**Work instruction**
Give an exact copy of the lines of the records below, starting at the line containing "#hardware #meta" and running to the end.

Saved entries
+--

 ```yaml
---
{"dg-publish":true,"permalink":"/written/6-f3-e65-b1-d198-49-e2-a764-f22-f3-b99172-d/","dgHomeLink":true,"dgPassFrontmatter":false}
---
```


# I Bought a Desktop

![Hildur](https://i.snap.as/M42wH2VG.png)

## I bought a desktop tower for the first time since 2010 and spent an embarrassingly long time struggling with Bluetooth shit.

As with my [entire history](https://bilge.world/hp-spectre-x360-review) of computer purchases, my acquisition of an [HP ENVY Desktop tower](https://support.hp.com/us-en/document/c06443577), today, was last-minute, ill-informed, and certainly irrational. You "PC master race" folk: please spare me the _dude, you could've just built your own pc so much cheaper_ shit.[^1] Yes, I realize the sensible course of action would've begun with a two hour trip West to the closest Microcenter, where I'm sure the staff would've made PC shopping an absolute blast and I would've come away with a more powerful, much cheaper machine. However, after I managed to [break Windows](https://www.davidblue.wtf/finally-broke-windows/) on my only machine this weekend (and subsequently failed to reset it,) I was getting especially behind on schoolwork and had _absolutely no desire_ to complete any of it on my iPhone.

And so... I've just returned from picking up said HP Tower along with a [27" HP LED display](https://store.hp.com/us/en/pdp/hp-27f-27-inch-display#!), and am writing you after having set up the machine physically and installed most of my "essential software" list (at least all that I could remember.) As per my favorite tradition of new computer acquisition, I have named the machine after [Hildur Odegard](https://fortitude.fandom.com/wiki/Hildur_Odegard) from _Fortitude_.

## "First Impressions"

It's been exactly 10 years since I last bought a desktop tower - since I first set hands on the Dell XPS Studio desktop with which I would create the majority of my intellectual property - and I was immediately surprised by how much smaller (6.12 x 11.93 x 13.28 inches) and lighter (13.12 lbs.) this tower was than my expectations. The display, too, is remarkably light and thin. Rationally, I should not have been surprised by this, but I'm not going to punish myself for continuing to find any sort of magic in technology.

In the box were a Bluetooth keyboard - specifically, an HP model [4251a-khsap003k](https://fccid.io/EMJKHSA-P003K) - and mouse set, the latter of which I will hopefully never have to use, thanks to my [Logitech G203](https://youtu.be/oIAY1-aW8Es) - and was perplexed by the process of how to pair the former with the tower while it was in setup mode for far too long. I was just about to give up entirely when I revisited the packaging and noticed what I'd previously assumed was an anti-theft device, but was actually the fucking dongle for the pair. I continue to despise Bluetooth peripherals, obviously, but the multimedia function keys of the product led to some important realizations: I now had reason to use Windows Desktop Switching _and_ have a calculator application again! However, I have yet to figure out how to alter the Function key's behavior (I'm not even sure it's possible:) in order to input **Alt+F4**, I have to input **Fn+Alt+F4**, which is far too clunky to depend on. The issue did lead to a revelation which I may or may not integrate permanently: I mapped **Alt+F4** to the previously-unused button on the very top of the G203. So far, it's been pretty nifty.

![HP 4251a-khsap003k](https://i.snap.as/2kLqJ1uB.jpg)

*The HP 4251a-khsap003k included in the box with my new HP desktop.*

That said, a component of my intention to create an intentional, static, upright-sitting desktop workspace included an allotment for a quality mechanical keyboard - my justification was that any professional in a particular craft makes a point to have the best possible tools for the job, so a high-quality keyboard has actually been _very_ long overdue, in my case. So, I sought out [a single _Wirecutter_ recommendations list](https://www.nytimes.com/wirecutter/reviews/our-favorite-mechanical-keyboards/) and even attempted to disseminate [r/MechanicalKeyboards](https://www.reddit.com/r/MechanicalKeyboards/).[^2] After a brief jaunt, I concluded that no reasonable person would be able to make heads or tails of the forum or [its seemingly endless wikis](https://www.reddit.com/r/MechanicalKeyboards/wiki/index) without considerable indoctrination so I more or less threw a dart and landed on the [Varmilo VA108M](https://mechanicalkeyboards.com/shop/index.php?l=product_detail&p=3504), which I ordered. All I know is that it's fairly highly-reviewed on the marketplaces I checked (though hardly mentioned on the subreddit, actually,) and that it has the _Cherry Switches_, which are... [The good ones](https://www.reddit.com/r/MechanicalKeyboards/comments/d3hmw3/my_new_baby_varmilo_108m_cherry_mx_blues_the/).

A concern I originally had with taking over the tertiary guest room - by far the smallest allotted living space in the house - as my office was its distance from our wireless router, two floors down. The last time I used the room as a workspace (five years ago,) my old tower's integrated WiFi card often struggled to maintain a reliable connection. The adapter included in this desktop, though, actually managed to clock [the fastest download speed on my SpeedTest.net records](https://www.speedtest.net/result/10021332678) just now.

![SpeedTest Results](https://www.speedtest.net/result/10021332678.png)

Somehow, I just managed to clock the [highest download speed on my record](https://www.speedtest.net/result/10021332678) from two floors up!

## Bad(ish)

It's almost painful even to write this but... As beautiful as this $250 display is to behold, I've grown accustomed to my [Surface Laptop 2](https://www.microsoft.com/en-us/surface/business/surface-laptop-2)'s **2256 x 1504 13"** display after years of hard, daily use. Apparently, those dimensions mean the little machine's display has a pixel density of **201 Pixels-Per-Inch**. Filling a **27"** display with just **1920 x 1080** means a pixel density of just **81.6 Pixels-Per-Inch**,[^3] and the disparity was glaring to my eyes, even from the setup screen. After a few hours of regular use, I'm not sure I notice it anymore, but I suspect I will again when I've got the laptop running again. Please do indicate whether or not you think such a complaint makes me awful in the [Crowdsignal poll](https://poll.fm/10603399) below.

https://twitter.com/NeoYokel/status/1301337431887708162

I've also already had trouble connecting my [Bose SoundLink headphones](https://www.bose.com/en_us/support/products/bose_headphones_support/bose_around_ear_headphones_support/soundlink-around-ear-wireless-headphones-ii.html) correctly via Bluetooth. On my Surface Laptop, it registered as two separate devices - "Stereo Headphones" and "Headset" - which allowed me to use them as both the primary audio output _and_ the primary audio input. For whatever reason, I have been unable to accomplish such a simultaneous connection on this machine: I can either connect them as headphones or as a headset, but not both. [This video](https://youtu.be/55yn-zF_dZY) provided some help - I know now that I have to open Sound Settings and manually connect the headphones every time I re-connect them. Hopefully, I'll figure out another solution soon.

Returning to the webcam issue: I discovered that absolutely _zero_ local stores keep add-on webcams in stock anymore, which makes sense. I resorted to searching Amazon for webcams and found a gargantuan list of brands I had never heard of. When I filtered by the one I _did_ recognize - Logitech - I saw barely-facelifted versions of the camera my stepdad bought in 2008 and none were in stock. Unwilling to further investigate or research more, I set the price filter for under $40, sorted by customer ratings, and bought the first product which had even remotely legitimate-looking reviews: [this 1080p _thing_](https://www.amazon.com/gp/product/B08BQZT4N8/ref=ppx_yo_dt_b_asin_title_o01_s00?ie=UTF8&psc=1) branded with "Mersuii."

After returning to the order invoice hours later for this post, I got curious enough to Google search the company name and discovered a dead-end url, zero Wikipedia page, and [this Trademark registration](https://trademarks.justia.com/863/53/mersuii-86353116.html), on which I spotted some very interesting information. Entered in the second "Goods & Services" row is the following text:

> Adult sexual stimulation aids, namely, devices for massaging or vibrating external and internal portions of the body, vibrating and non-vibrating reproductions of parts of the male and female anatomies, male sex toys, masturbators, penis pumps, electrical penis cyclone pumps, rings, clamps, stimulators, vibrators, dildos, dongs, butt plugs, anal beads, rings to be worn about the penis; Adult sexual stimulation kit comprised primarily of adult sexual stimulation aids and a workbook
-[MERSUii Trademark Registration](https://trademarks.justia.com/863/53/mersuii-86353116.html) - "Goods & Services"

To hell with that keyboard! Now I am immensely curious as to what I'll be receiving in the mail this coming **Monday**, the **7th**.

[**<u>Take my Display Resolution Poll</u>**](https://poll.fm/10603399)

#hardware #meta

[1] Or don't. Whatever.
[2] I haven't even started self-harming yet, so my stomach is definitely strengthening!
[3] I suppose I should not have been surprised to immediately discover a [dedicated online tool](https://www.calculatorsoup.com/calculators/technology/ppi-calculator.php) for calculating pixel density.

+--

**Answer section**
#hardware #meta

[1] Or don't. Whatever.
[2] I haven't even started self-harming yet, so my stomach is definitely strengthening!
[3] I suppose I should not have been surprised to immediately discover a [dedicated online tool](https://www.calculatorsoup.com/calculators/technology/ppi-calculator.php) for calculating pixel density.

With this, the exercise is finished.